======== Information supplied ========

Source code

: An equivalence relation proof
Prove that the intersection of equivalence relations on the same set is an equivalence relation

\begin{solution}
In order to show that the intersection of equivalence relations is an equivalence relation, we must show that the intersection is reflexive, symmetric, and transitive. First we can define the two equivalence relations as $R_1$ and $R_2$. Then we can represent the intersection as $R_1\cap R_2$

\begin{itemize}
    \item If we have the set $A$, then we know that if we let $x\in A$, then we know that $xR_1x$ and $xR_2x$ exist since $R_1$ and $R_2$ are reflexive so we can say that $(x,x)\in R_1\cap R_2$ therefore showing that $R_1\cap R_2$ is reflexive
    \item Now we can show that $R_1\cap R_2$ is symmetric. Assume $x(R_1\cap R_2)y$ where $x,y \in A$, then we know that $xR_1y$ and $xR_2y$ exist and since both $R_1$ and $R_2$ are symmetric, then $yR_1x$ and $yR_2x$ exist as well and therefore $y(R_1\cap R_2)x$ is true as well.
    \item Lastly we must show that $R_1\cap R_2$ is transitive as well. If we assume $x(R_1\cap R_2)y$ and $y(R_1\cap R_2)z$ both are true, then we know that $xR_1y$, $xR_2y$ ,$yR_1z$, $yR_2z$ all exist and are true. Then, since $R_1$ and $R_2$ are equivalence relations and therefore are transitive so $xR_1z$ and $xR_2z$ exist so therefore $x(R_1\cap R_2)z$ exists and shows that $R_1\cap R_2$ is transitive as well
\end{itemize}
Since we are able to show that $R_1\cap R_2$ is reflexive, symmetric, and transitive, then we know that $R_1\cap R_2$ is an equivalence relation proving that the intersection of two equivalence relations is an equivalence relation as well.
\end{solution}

========

__Exercise goal__
Please copy the lines above from the line with "equivalence relation proof" up to and including the line with "showing that $R_1\cap R_2$ is reflexive", exactly as written and with nothing else.

__Solution to the problem__
: An equivalence relation proof
Prove that the intersection of equivalence relations on the same set is an equivalence relation

\begin{solution}
In order to show that the intersection of equivalence relations is an equivalence relation, we must show that the intersection is reflexive, symmetric, and transitive. First we can define the two equivalence relations as $R_1$ and $R_2$. Then we can represent the intersection as $R_1\cap R_2$

\begin{itemize}
    \item If we have the set $A$, then we know that if we let $x\in A$, then we know that $xR_1x$ and $xR_2x$ exist since $R_1$ and $R_2$ are reflexive so we can say that $(x,x)\in R_1\cap R_2$ therefore showing that $R_1\cap R_2$ is reflexive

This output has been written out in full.